CapturingMainIt’s February, the month of love! And love leads to romantic dates, and romantic dates lead to engagements, and engagements lead to weddings! Whether you’re on the path to getting married, just like to daydream about that special day, or love to capture such moments in timeless photography, you must check out the newly released book Capturing Love The Art of Lesbian & Gay Wedding Photography.

This book is filled with beautiful images of gay and lesbian engagement and wedding photos. The authors, Thea Dodds and Kathryn Hamm, found images by amazing photographers that understand the uniqueness of capturing same sex love in an image. You won’t find cheesy prom poses as one woman is positioned behind the other in the cliché man and woman pose, because one of the women must always be the masculine one right? Absolutely not! But unfortunately not all photographers recognize this. What may work in a straight wedding may look very artificial in a picture of a same sex couple. It takes great skill to know how to depict same sex couples in such a way that you can see their natural love and affection for each other. Kathryn and Thea give great tips on how to successfully do this in Capturing Love.

Chard Photographer

Chard Photographer

Thea is an award winning wedding photographer, founder of Authentic Eye Photography, and has been featured on GayWeddings.com. Kathryn is the President of GayWeddings.com which offers a vendor list of over 52,000 gay-friendly wedding professionals to same sex couples around the country. I had the opportunity to ask the authors about their book, Capturing Love, and also get some great advice from them for engaged same sex couples looking for photographers.

What was the inspiration for Capturing Love?
Thea was inspired by her own experience and struggle to find answers about how to work most effectively with and for same-sex couples. In her own experience photographing same-sex couples, she realized that the training she had received and had access to did not include gay and lesbian couples. So, she worked creatively and mindfully to understand how she needed to adapt in order to better serve same-sex couples who need different considerations (as we outline in the book) than opposite-sex couples. And from my vantage point at GayWeddings.com, I certainly understand how important furthering wedding vendor education is; so when Thea approached me with this concept it became clear to us quickly that Capturing Love is a book which needed to be written because there’s nothing else like it out there and because professional photographers and engaged couples need it as a resource.

What effect are you hoping Capturing Love will have on Gay and Lesbian wedding photography?
Nothing short of transforming the whole kit and kaboodle. We hope to unlock a new understanding about poses needed for same-sex engagement and wedding photography for same-sex couples. But, by extension, we want to transform the traditional expectations in mainstream wedding photography. We like to say that “wedding photography will never be the same again” and we mean it. In our opinion, ALL couples will benefit from a renewed look at the assumptions we make in how we pose couples.

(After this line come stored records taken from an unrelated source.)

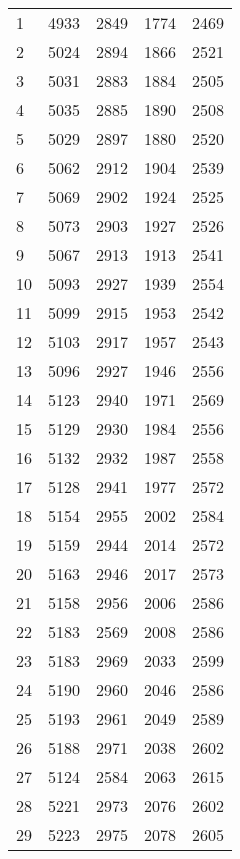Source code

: \begin{center}
   \tabletail{\hline}
      \begin{supertabular}{|l|cc|cc|}
      1  & 4933 & 2849 & 1774 & 2469 \\
      2  & 5024 & 2894 & 1866 & 2521 \\
      3  & 5031 & 2883 & 1884 & 2505 \\
      4  & 5035 & 2885 & 1890 & 2508 \\
      5  & 5029 & 2897 & 1880 & 2520 \\
      6  & 5062 & 2912 & 1904 & 2539 \\
      7  & 5069 & 2902 & 1924 & 2525 \\
      8  & 5073 & 2903 & 1927 & 2526 \\
      9  & 5067 & 2913 & 1913 & 2541 \\
      10 & 5093 & 2927 & 1939 & 2554 \\
      11 & 5099 & 2915 & 1953 & 2542 \\
      12 & 5103 & 2917 & 1957 & 2543 \\
      13 & 5096 & 2927 & 1946 & 2556 \\
      14 & 5123 & 2940 & 1971 & 2569 \\
      15 & 5129 & 2930 & 1984 & 2556 \\
      16 & 5132 & 2932 & 1987 & 2558 \\
      17 & 5128 & 2941 & 1977 & 2572 \\
      18 & 5154 & 2955 & 2002 & 2584 \\
      19 & 5159 & 2944 & 2014 & 2572 \\
      20 & 5163 & 2946 & 2017 & 2573 \\
      21 & 5158 & 2956 & 2006 & 2586 \\
      22 & 5183 & 2569 & 2008 & 2586 \\
      23 & 5183 & 2969 & 2033 & 2599 \\
      24 & 5190 & 2960 & 2046 & 2586 \\
      25 & 5193 & 2961 & 2049 & 2589 \\
      26 & 5188 & 2971 & 2038 & 2602 \\
      27 & 5124 & 2584 & 2063 & 2615 \\
      28 & 5221 & 2973 & 2076 & 2602 \\
      29 & 5223 & 2975 & 2078 & 2605 \\

\end{supertabular}
\end{center}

capturing2What advice do you have for newly engaged couples looking for an LGBT friendly wedding photographer? Where should they start? What should they look for in a photographer?
Though we wrote Capturing Love for photographers, we also realized that our tips and examples of wonderful portraits might also help couples understand what to ask for. So, I recommend that couples look through Capturing Love; spend time on wedding blogs looking at styles and albums of other weddings to better understand what they like; and — and this is important — to budget accordingly based on expectations. Wedding photography is a high dollar item, but there’s good reason for it. Take, for example, this post by Capturing Love contributing photographer, Kat Forder, on the costs involved. In the end, a couple should trust its collective gut. You need to feel comfortable being yourself with the photographer and you need to feel good that he or she will be able to provide the services on which you have agreed, but will also be present in the moment and able to capture those moments “on film” in a memorable way.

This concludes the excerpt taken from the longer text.